● EXERCISE: Copy all of the data below exactly as it is given.

(Recorded data)
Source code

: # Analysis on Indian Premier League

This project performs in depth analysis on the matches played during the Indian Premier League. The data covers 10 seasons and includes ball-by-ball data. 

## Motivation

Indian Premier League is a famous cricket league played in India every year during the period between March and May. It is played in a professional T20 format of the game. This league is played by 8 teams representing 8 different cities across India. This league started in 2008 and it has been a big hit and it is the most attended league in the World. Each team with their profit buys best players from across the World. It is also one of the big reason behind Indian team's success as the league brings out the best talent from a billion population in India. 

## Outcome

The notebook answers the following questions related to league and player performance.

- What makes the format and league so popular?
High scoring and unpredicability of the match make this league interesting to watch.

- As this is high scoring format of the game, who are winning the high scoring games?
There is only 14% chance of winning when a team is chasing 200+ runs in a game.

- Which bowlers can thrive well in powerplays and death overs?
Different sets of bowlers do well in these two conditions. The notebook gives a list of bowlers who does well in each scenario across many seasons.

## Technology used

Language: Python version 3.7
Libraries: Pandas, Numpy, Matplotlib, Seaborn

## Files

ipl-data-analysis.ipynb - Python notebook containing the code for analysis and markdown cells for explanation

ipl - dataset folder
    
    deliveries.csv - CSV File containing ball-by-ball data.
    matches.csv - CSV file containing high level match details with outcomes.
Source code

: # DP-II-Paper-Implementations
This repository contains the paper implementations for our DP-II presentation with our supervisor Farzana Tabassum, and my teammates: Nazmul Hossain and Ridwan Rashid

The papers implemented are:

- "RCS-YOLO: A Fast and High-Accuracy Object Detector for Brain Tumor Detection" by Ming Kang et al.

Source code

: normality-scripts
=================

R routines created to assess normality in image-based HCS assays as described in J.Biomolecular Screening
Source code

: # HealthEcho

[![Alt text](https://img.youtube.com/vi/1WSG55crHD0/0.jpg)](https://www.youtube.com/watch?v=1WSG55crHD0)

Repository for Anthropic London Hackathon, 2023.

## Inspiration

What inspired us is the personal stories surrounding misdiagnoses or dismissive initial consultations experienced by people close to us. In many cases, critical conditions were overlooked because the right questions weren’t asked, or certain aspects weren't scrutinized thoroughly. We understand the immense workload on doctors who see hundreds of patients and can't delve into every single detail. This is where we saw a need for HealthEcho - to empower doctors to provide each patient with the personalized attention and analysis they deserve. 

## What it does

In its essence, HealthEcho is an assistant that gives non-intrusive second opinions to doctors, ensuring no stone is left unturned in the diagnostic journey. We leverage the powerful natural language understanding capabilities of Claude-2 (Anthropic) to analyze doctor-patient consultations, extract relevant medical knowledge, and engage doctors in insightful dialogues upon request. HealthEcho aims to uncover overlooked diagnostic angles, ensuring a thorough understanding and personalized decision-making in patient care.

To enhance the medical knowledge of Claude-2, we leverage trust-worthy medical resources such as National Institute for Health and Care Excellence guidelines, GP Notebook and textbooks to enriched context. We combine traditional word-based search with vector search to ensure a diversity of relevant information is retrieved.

● REPLY TO THE TASK:
Source code

: # Analysis on Indian Premier League

This project performs in depth analysis on the matches played during the Indian Premier League. The data covers 10 seasons and includes ball-by-ball data. 

## Motivation

Indian Premier League is a famous cricket league played in India every year during the period between March and May. It is played in a professional T20 format of the game. This league is played by 8 teams representing 8 different cities across India. This league started in 2008 and it has been a big hit and it is the most attended league in the World. Each team with their profit buys best players from across the World. It is also one of the big reason behind Indian team's success as the league brings out the best talent from a billion population in India. 

## Outcome

The notebook answers the following questions related to league and player performance.

- What makes the format and league so popular?
High scoring and unpredicability of the match make this league interesting to watch.

- As this is high scoring format of the game, who are winning the high scoring games?
There is only 14% chance of winning when a team is chasing 200+ runs in a game.

- Which bowlers can thrive well in powerplays and death overs?
Different sets of bowlers do well in these two conditions. The notebook gives a list of bowlers who does well in each scenario across many seasons.

## Technology used

Language: Python version 3.7
Libraries: Pandas, Numpy, Matplotlib, Seaborn

## Files

ipl-data-analysis.ipynb - Python notebook containing the code for analysis and markdown cells for explanation

ipl - dataset folder
    
    deliveries.csv - CSV File containing ball-by-ball data.
    matches.csv - CSV file containing high level match details with outcomes.
Source code

: # DP-II-Paper-Implementations
This repository contains the paper implementations for our DP-II presentation with our supervisor Farzana Tabassum, and my teammates: Nazmul Hossain and Ridwan Rashid

The papers implemented are:

- "RCS-YOLO: A Fast and High-Accuracy Object Detector for Brain Tumor Detection" by Ming Kang et al.

Source code

: normality-scripts
=================

R routines created to assess normality in image-based HCS assays as described in J.Biomolecular Screening
Source code

: # HealthEcho

[![Alt text](https://img.youtube.com/vi/1WSG55crHD0/0.jpg)](https://www.youtube.com/watch?v=1WSG55crHD0)

Repository for Anthropic London Hackathon, 2023.

## Inspiration

What inspired us is the personal stories surrounding misdiagnoses or dismissive initial consultations experienced by people close to us. In many cases, critical conditions were overlooked because the right questions weren’t asked, or certain aspects weren't scrutinized thoroughly. We understand the immense workload on doctors who see hundreds of patients and can't delve into every single detail. This is where we saw a need for HealthEcho - to empower doctors to provide each patient with the personalized attention and analysis they deserve. 

## What it does

In its essence, HealthEcho is an assistant that gives non-intrusive second opinions to doctors, ensuring no stone is left unturned in the diagnostic journey. We leverage the powerful natural language understanding capabilities of Claude-2 (Anthropic) to analyze doctor-patient consultations, extract relevant medical knowledge, and engage doctors in insightful dialogues upon request. HealthEcho aims to uncover overlooked diagnostic angles, ensuring a thorough understanding and personalized decision-making in patient care.

To enhance the medical knowledge of Claude-2, we leverage trust-worthy medical resources such as National Institute for Health and Care Excellence guidelines, GP Notebook and textbooks to enriched context. We combine traditional word-based search with vector search to ensure a diversity of relevant information is retrieved.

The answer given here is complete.